### Work required:
What is needed is a word-for-word copy of the listing below, without pictures.

### Data:
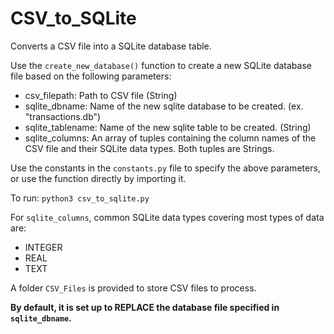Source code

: # CSV_to_SQLite
Converts a CSV file into a SQLite database table.

Use the `create_new_database()` function to create a new SQLite database file based on the following parameters:
- csv_filepath: Path to CSV file (String)
- sqlite_dbname: Name of the new sqlite database to be created. (ex. "transactions.db")
- sqlite_tablename: Name of the new sqlite table to be created. (String)
- sqlite_columns: An array of tuples containing the column names of the CSV file and their SQLite data types. Both tuples are Strings.

Use the constants in the `constants.py` file to specify the above parameters, or use the function directly by importing it.

To run:
```python3 csv_to_sqlite.py```

For `sqlite_columns`, common SQLite data types covering most types of data are:
- INTEGER
- REAL
- TEXT

A folder `CSV_Files` is provided to store CSV files to process.

**By default, it is set up to REPLACE the database file specified in `sqlite_dbname`.**
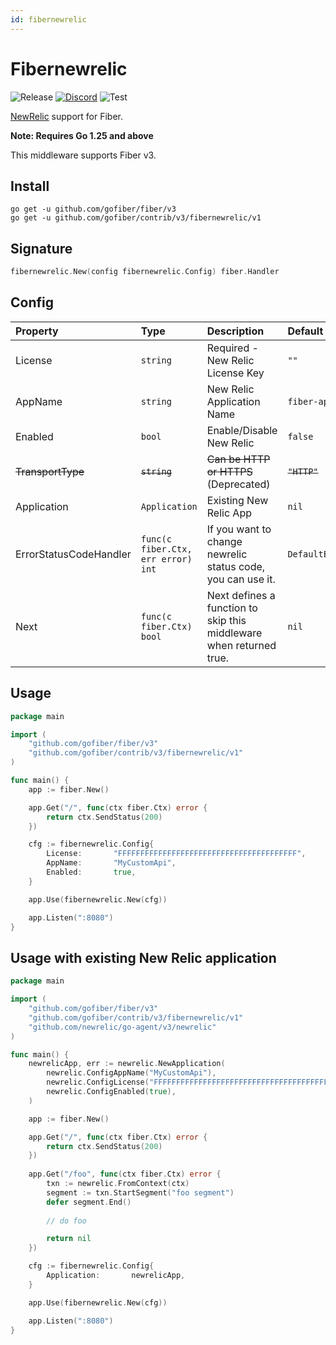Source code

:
 ```yaml
---
id: fibernewrelic
---
```


# Fibernewrelic

![Release](https://img.shields.io/github/v/tag/gofiber/contrib?filter=fibernewrelic*)
[![Discord](https://img.shields.io/discord/704680098577514527?style=flat&label=%F0%9F%92%AC%20discord&color=00ACD7)](https://gofiber.io/discord)
![Test](https://github.com/gofiber/contrib/workflows/Test%20fibernewrelic/badge.svg)

[NewRelic](https://github.com/newrelic/go-agent) support for Fiber.

**Note: Requires Go 1.25 and above**

This middleware supports Fiber v3.

## Install

```
go get -u github.com/gofiber/fiber/v3
go get -u github.com/gofiber/contrib/v3/fibernewrelic/v1
```

## Signature

```go
fibernewrelic.New(config fibernewrelic.Config) fiber.Handler
```

## Config

| Property               | Type             | Description                                                 | Default                         |
|:-----------------------|:-----------------|:------------------------------------------------------------|:--------------------------------|
| License                | `string`         | Required - New Relic License Key                            | `""`                            |
| AppName                | `string`         | New Relic Application Name                                  | `fiber-api`                     |
| Enabled                | `bool`           | Enable/Disable New Relic                                    | `false`                         |
| ~~TransportType~~      | ~~`string`~~     | ~~Can be HTTP or HTTPS~~ (Deprecated)                       | ~~`"HTTP"`~~                    |
| Application            | `Application`    | Existing New Relic App                                      | `nil`                           |
| ErrorStatusCodeHandler | `func(c fiber.Ctx, err error) int`    | If you want to change newrelic status code, you can use it. | `DefaultErrorStatusCodeHandler` |
| Next                   | `func(c fiber.Ctx) bool`    | Next defines a function to skip this middleware when returned true.                                                           | `nil`                           |


## Usage

```go
package main

import (
	"github.com/gofiber/fiber/v3"
	"github.com/gofiber/contrib/v3/fibernewrelic/v1"
)

func main() {
	app := fiber.New()

	app.Get("/", func(ctx fiber.Ctx) error {
		return ctx.SendStatus(200)
	})

	cfg := fibernewrelic.Config{
		License:       "FFFFFFFFFFFFFFFFFFFFFFFFFFFFFFFFFFFFFFFF",
		AppName:       "MyCustomApi",
		Enabled:       true,
	}

	app.Use(fibernewrelic.New(cfg))

	app.Listen(":8080")
}
```

## Usage with existing New Relic application

```go
package main

import (
	"github.com/gofiber/fiber/v3"
	"github.com/gofiber/contrib/v3/fibernewrelic/v1"
	"github.com/newrelic/go-agent/v3/newrelic"
)

func main() {
	newrelicApp, err := newrelic.NewApplication(
		newrelic.ConfigAppName("MyCustomApi"),
		newrelic.ConfigLicense("FFFFFFFFFFFFFFFFFFFFFFFFFFFFFFFFFFFFFFFF"),
		newrelic.ConfigEnabled(true),
	)

	app := fiber.New()

	app.Get("/", func(ctx fiber.Ctx) error {
		return ctx.SendStatus(200)
	})
	
	app.Get("/foo", func(ctx fiber.Ctx) error {
		txn := newrelic.FromContext(ctx)
		segment := txn.StartSegment("foo segment")
		defer segment.End()
		
		// do foo 

		return nil
	})

	cfg := fibernewrelic.Config{
		Application:       newrelicApp,
	}

	app.Use(fibernewrelic.New(cfg))

	app.Listen(":8080")
}
```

### Answer below:
Source code

: # CSV_to_SQLite
Converts a CSV file into a SQLite database table.

Use the `create_new_database()` function to create a new SQLite database file based on the following parameters:
- csv_filepath: Path to CSV file (String)
- sqlite_dbname: Name of the new sqlite database to be created. (ex. "transactions.db")
- sqlite_tablename: Name of the new sqlite table to be created. (String)
- sqlite_columns: An array of tuples containing the column names of the CSV file and their SQLite data types. Both tuples are Strings.

Use the constants in the `constants.py` file to specify the above parameters, or use the function directly by importing it.

To run:
```python3 csv_to_sqlite.py```

For `sqlite_columns`, common SQLite data types covering most types of data are:
- INTEGER
- REAL
- TEXT

A folder `CSV_Files` is provided to store CSV files to process.

**By default, it is set up to REPLACE the database file specified in `sqlite_dbname`.**
Source code

:
 ```yaml
---
id: fibernewrelic
---
```


# Fibernewrelic

![Release](https://img.shields.io/github/v/tag/gofiber/contrib?filter=fibernewrelic*)
[![Discord](https://img.shields.io/discord/704680098577514527?style=flat&label=%F0%9F%92%AC%20discord&color=00ACD7)](https://gofiber.io/discord)
![Test](https://github.com/gofiber/contrib/workflows/Test%20fibernewrelic/badge.svg)

[NewRelic](https://github.com/newrelic/go-agent) support for Fiber.

**Note: Requires Go 1.25 and above**

This middleware supports Fiber v3.

## Install

```
go get -u github.com/gofiber/fiber/v3
go get -u github.com/gofiber/contrib/v3/fibernewrelic/v1
```

## Signature

```go
fibernewrelic.New(config fibernewrelic.Config) fiber.Handler
```

## Config

| Property               | Type             | Description                                                 | Default                         |
|:-----------------------|:-----------------|:------------------------------------------------------------|:--------------------------------|
| License                | `string`         | Required - New Relic License Key                            | `""`                            |
| AppName                | `string`         | New Relic Application Name                                  | `fiber-api`                     |
| Enabled                | `bool`           | Enable/Disable New Relic                                    | `false`                         |
| ~~TransportType~~      | ~~`string`~~     | ~~Can be HTTP or HTTPS~~ (Deprecated)                       | ~~`"HTTP"`~~                    |
| Application            | `Application`    | Existing New Relic App                                      | `nil`                           |
| ErrorStatusCodeHandler | `func(c fiber.Ctx, err error) int`    | If you want to change newrelic status code, you can use it. | `DefaultErrorStatusCodeHandler` |
| Next                   | `func(c fiber.Ctx) bool`    | Next defines a function to skip this middleware when returned true.                                                           | `nil`                           |


## Usage

```go
package main

import (
	"github.com/gofiber/fiber/v3"
	"github.com/gofiber/contrib/v3/fibernewrelic/v1"
)

func main() {
	app := fiber.New()

	app.Get("/", func(ctx fiber.Ctx) error {
		return ctx.SendStatus(200)
	})

	cfg := fibernewrelic.Config{
		License:       "FFFFFFFFFFFFFFFFFFFFFFFFFFFFFFFFFFFFFFFF",
		AppName:       "MyCustomApi",
		Enabled:       true,
	}

	app.Use(fibernewrelic.New(cfg))

	app.Listen(":8080")
}
```

## Usage with existing New Relic application

```go
package main

import (
	"github.com/gofiber/fiber/v3"
	"github.com/gofiber/contrib/v3/fibernewrelic/v1"
	"github.com/newrelic/go-agent/v3/newrelic"
)

func main() {
	newrelicApp, err := newrelic.NewApplication(
		newrelic.ConfigAppName("MyCustomApi"),
		newrelic.ConfigLicense("FFFFFFFFFFFFFFFFFFFFFFFFFFFFFFFFFFFFFFFF"),
		newrelic.ConfigEnabled(true),
	)

	app := fiber.New()

	app.Get("/", func(ctx fiber.Ctx) error {
		return ctx.SendStatus(200)
	})
	
	app.Get("/foo", func(ctx fiber.Ctx) error {
		txn := newrelic.FromContext(ctx)
		segment := txn.StartSegment("foo segment")
		defer segment.End()
		
		// do foo 

		return nil
	})

	cfg := fibernewrelic.Config{
		Application:       newrelicApp,
	}

	app.Use(fibernewrelic.New(cfg))

	app.Listen(":8080")
}
```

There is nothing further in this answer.